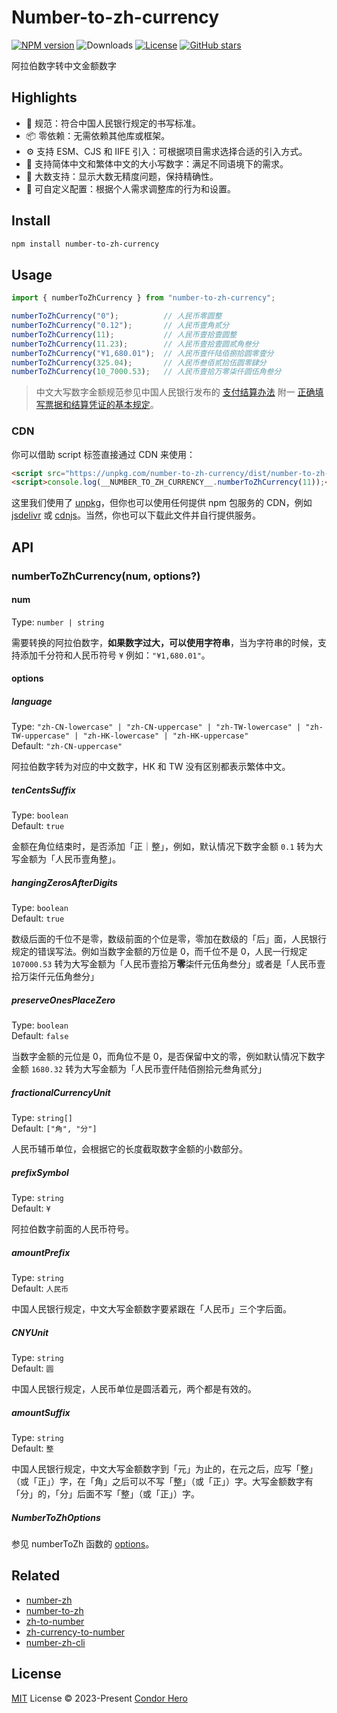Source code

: # Number-to-zh-currency

[![NPM version](https://img.shields.io/npm/v/number-to-zh-currency)](https://www.npmjs.com/package/number-to-zh-currency)
![Downloads](https://img.shields.io/npm/dw/number-to-zh-currency)
[![License](https://img.shields.io/npm/l/number-to-zh-currency)](https://github.com/condorheroblog/number-zh/blob/main/LICENSE)
[![GitHub stars](https://img.shields.io/github/stars/condorheroblog/number-zh)](https://github.com/condorheroblog/number-zh/blob/main/packages/number-to-zh-currency)

阿拉伯数字转中文金额数字

## Highlights

- 🏦 规范：符合中国人民银行规定的书写标准。
- 📦 零依赖：无需依赖其他库或框架。
- ⚙️  支持 ESM、CJS 和 IIFE 引入：可根据项目需求选择合适的引入方式。
- 📝 支持简体中文和繁体中文的大小写数字：满足不同语境下的需求。
- 🔢 大数支持：显示大数无精度问题，保持精确性。
- 🔧 可自定义配置：根据个人需求调整库的行为和设置。

## Install

```bash
npm install number-to-zh-currency
```

## Usage

```ts
import { numberToZhCurrency } from "number-to-zh-currency";

numberToZhCurrency("0");          // 人民币零圆整
numberToZhCurrency("0.12");       // 人民币壹角贰分
numberToZhCurrency(11);           // 人民币壹拾壹圆整
numberToZhCurrency(11.23);        // 人民币壹拾壹圆贰角叁分
numberToZhCurrency("¥1,680.01");  // 人民币壹仟陆佰捌拾圆零壹分
numberToZhCurrency(325.04);       // 人民币叁佰贰拾伍圆零肆分
numberToZhCurrency(10_7000.53);   // 人民币壹拾万零柒仟圆伍角叁分
```

> 中文大写数字金额规范参见中国人民银行发布的 [支付结算办法](http://www.pbc.gov.cn/zhifujiesuansi/128525/128527/2829008/index.html) 附一 [正确填写票据和结算凭证的基本规定](http://chongqing.pbc.gov.cn/chongqing/107674/2927554/2773593/index.html)。

### CDN

你可以借助 script 标签直接通过 CDN 来使用：

```html
<script src="https://unpkg.com/number-to-zh-currency/dist/number-to-zh-currency.global.js"></script>
<script>console.log(__NUMBER_TO_ZH_CURRENCY__.numberToZhCurrency(11));</script>
```

这里我们使用了 [unpkg](https://unpkg.com/)，但你也可以使用任何提供 npm 包服务的 CDN，例如 [jsdelivr](https://www.jsdelivr.com/) 或 [cdnjs](https://cdnjs.com/)。当然，你也可以下载此文件并自行提供服务。

## API

### numberToZhCurrency(num, options?)

#### num

Type: `number | string`

需要转换的阿拉伯数字，**如果数字过大，可以使用字符串**，当为字符串的时候，支持添加千分符和人民币符号 `¥` 例如：`"¥1,680.01"`。

#### options

##### language

Type: `"zh-CN-lowercase" | "zh-CN-uppercase" | "zh-TW-lowercase" | "zh-TW-uppercase" | "zh-HK-lowercase" | "zh-HK-uppercase"`\
Default: `"zh-CN-uppercase"`

阿拉伯数字转为对应的中文数字，HK 和 TW 没有区别都表示繁体中文。

##### tenCentsSuffix

Type: `boolean`\
Default: `true`

金额在角位结束时，是否添加「正｜整」，例如，默认情况下数字金额 `0.1` 转为大写金额为「人民币壹角整」。

##### hangingZerosAfterDigits

Type: `boolean`\
Default: `true`

数级后面的千位不是零，数级前面的个位是零，零加在数级的「后」面，人民银行规定的错误写法。例如当数字金额的万位是 0，而千位不是 0，人民一行规定 `107000.53` 转为大写金额为「人民币壹拾万**零**柒仟元伍角叁分」或者是「人民币壹拾万柒仟元伍角叁分」

##### preserveOnesPlaceZero

Type: `boolean`\
Default: `false`

当数字金额的元位是 0，而角位不是 0，是否保留中文的零，例如默认情况下数字金额 `1680.32` 转为大写金额为「人民币壹仟陆佰捌拾元叁角贰分」

##### fractionalCurrencyUnit

Type: `string[]`\
Default: `["角", "分"]`

人民币辅币单位，会根据它的长度截取数字金额的小数部分。

##### prefixSymbol

Type: `string`\
Default: `¥`

阿拉伯数字前面的人民币符号。

##### amountPrefix

Type: `string`\
Default: `人民币`

中国人民银行规定，中文大写金额数字要紧跟在「人民币」三个字后面。

##### CNYUnit

Type: `string`\
Default: `圆`

中国人民银行规定，人民币单位是圆活着元，两个都是有效的。

##### amountSuffix

Type: `string`\
Default: `整`

中国人民银行规定，中文大写金额数字到「元」为止的，在元之后，应写「整」（或「正」）字，在「角」之后可以不写「整」（或「正」）字。大写金额数字有「分」的，「分」后面不写「整」（或「正」）字。

##### NumberToZhOptions

参见 numberToZh 函数的 [options](https://github.com/condorheroblog/number-zh/blob/main/packages/number-to-zh/README.md#options)。

## Related

- [number-zh](https://github.com/condorheroblog/number-zh/tree/main/packages/all)
- [number-to-zh](https://github.com/condorheroblog/number-zh/tree/main/packages/number-to-zh)
- [zh-to-number](https://github.com/condorheroblog/number-zh/tree/main/packages/zh-to-number)
- [zh-currency-to-number](https://github.com/condorheroblog/number-zh/tree/main/packages/zh-currency-to-number)
- [number-zh-cli](https://github.com/condorheroblog/number-zh/tree/main/packages/cli)

## License

[MIT](https://github.com/condorheroblog/number-zh/blob/main/LICENSE) License © 2023-Present [Condor Hero](https://github.com/condorheroblog)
•••
**Work to complete:**
Of the lines in the data above, some may include the word "uppercase"; state how many, with no added words.

**Answer to this problem:**
2